Overview

The main purpose of using docker in the code widget is to provide support for:

  • A language that is not supported by our platform
  • A package that is not installed in a supported language

For example, Educative’s Python distribution may not have the module you need, or you may want to execute C++20 code on the platform. This is where docker comes into the picture and provides the functionality we need.

You can find our pre-configured docker environments here. Each docker environment contains a sample job description. If we do not have the pre-made environment you need, follow the directions below or email answers@educative.io.

Example: mlxtend in Python

Suppose we want to use the mlxtend Python module in our code. We will code something like this:

from mlxtend.data import iris_data
data = iris_data()
print(data)

You can observe that the code above is compiled with an error: ImportError: No module named 'mlxtend'.

Even though our platform supports Python 3, we were unable to use this module since it is not installed by default. We can solve this problem through docker.

Objective

We must create a Docker container in which Python3 is installed with the mlxtend module.

Tip: It is a good practice to formulate what you want the container to do. This will help you identify all the things that need to be installed.

Step 1: Create a dockerfile

  • Let’s begin by making a dockerfile.
  • As discussed in the previous lesson, we need to use a base image to define the container’s OS. This base image is provided in the FROM command.
  • Next, we need to install Python 3 in our container. This can be done using the RUN command.
  • Finally, we will install mlxtend using pip.

The final dockerfile is shown below.

# Base Image
FROM ubuntu:focal
# Installing different modules
RUN apt update && apt install -y software-properties-common &&\
add-apt-repository ppa:deadsnakes/ppa &&\
apt-get -y install curl &&\
apt install -y python3.8 &&\
apt-get install -y python3-distutils python3-apt &&\
curl https://bootstrap.pypa.io/get-pip.py -o get-pip.py && python3 get-pip.py &&\
pip3 install mlxtend

  • Our base image is Ubuntu focal (line 2).
  • Python 3.8, and pip are installed using apt-get and curl (lines 8 to 10).
  • mlxtend is installed using pip3 (line 11).

As you can see, the commands listed in RUN are identical to what you would do when installing Python 3 through the Command Prompt on a Ubuntu system.

Step 2: Upload the Tarball

Compress the dockerfile into a tarball.
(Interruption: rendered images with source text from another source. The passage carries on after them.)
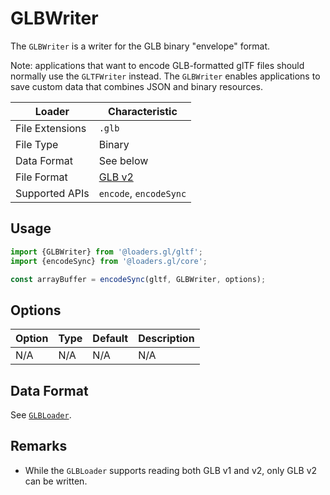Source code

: # GLBWriter

The `GLBWriter` is a writer for the GLB binary "envelope" format.

Note: applications that want to encode GLB-formatted glTF files should normally use the `GLTFWriter` instead. The `GLBWriter` enables applications to save custom data that combines JSON and binary resources.

| Loader          | Characteristic                                                                                             |
| --------------- | ---------------------------------------------------------------------------------------------------------- |
| File Extensions | `.glb`                                                                                                     |
| File Type       | Binary                                                                                                     |
| Data Format     | See below                                                                                                  |
| File Format     | [GLB v2](https://github.com/KhronosGroup/glTF/tree/master/specification/2.0#glb-file-format-specification) |
| Supported APIs  | `encode`, `encodeSync`                                                                                     |

## Usage

```js
import {GLBWriter} from '@loaders.gl/gltf';
import {encodeSync} from '@loaders.gl/core';

const arrayBuffer = encodeSync(gltf, GLBWriter, options);
```

## Options

| Option | Type | Default | Description |
| ------ | ---- | ------- | ----------- |
| N/A    | N/A  | N/A     | N/A         |

## Data Format

See [`GLBLoader`](/docs/modules/gltf/api-reference/glb-loader).

## Remarks

- While the `GLBLoader` supports reading both GLB v1 and v2, only GLB v2 can be written.

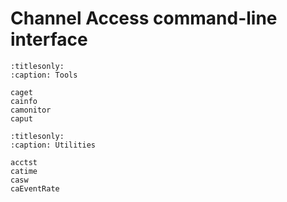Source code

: # Channel Access command-line interface

``` {toctree}
:titlesonly:
:caption: Tools

caget
cainfo
camonitor
caput
```

``` {toctree}
:titlesonly:
:caption: Utilities

acctst
catime
casw
caEventRate
```
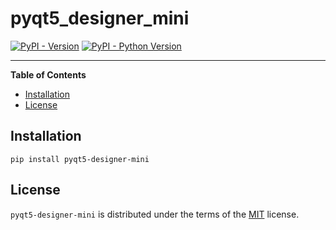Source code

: # pyqt5_designer_mini

[![PyPI - Version](https://img.shields.io/pypi/v/pyqt5-designer-mini.svg)](https://pypi.org/project/pyqt5-designer-mini)
[![PyPI - Python Version](https://img.shields.io/pypi/pyversions/pyqt5-designer-mini.svg)](https://pypi.org/project/pyqt5-designer-mini)

-----

**Table of Contents**

- [Installation](#installation)
- [License](#license)

## Installation

```console
pip install pyqt5-designer-mini
```

## License

`pyqt5-designer-mini` is distributed under the terms of the [MIT](https://spdx.org/licenses/MIT.html) license.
In the command below, we have named our tarball mltxend.tar.gz:

tar -czvf mlxtend.tar.gz Dockerfile
mlxtend.tar.gz

  • Upload this file in the Docker Container section of the Course Editor page.
  • Click “Save” to build the image. If everything went well, the image will be built.
widget

Step 3: Create the docker job

For the code widget, docker jobs are fairly simple. All we have to do is provide the job type, file name, and the instructions for executing it. Create a new job by pressing. the ‘+’ button.
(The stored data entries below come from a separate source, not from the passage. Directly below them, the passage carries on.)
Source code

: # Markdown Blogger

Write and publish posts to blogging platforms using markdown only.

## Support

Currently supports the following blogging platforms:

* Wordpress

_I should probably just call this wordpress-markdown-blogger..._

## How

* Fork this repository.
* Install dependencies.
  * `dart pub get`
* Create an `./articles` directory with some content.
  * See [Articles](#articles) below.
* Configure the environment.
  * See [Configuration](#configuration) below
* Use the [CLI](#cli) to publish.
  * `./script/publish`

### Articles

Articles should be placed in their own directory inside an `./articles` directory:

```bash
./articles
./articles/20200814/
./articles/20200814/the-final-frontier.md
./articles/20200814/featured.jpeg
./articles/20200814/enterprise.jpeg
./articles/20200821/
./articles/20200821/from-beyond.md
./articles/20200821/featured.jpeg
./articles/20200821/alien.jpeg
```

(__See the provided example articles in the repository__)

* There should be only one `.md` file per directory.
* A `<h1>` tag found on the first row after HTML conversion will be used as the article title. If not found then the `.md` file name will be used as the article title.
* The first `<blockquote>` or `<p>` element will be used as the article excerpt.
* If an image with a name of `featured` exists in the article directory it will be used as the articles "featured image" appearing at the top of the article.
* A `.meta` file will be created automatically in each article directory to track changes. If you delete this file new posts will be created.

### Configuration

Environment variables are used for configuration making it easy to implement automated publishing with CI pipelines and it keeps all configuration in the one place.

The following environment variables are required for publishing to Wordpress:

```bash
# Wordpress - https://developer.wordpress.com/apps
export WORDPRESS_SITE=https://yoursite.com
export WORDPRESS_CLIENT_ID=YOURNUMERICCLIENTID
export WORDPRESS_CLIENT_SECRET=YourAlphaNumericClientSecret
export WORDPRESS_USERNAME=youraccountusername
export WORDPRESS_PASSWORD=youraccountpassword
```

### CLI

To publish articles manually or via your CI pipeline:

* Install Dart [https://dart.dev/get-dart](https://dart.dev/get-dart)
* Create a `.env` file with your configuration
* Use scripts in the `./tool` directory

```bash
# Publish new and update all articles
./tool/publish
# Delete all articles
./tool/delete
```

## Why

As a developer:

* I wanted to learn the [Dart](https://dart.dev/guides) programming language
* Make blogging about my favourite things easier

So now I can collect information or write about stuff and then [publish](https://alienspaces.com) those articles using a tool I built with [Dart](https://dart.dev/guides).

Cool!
The job for running Python code in our container is shown below:

widget

In this job, we are telling the container to retrieve main.py (Input File Name) and execute it (Run Script). The name of this job is Mlxtend and the job type is Default.

With our Docker job finalized, we can use the container to run mlxtend in the Code widget.

How to use the docker job

We must select the created job in our code widget. This links the code to our docker container. To select a job:

  • Create a code widget
  • Write the code you want to execute
  • Make the widget executable
  • Select the job name from the Docker (Beta) menu in the panel
widget

Now, you can see the purpose of defining the job name. It helps us select the job from the docker (beta) dropdown menu. We have multiple jobs which you’ll see later in the chapter. For now, we are ready to run mlxtend code.

You can find our pre-configured docker environments here. Each docker environment contains a sample job description.

And that’s it! With Docker, we were able to use a Python module that was not supported on our platform. You can use this method to provide functionality for any language.

Tips

  • Whenever you need to use docker to simply run a language, think about using the code widget with the default job type.
  • When an image is built, wait for some time before selecting a job in your lesson and running the code. This is because the environment is still being set up on Educative’s backend. Running the code before this time period will cause an error. We recommend waiting for the same amount of time it took for the image to be built.
  • The code widget may compile slowly the first time around. Once that is done, compilation time should be back to normal for future executions.
  • If you alter a docker job, you will have to reselect it in the widget. The changes will not be reflected by default. Keep this in mind if you’re using the same job in multiple places. Each widget will have to be individually addressed.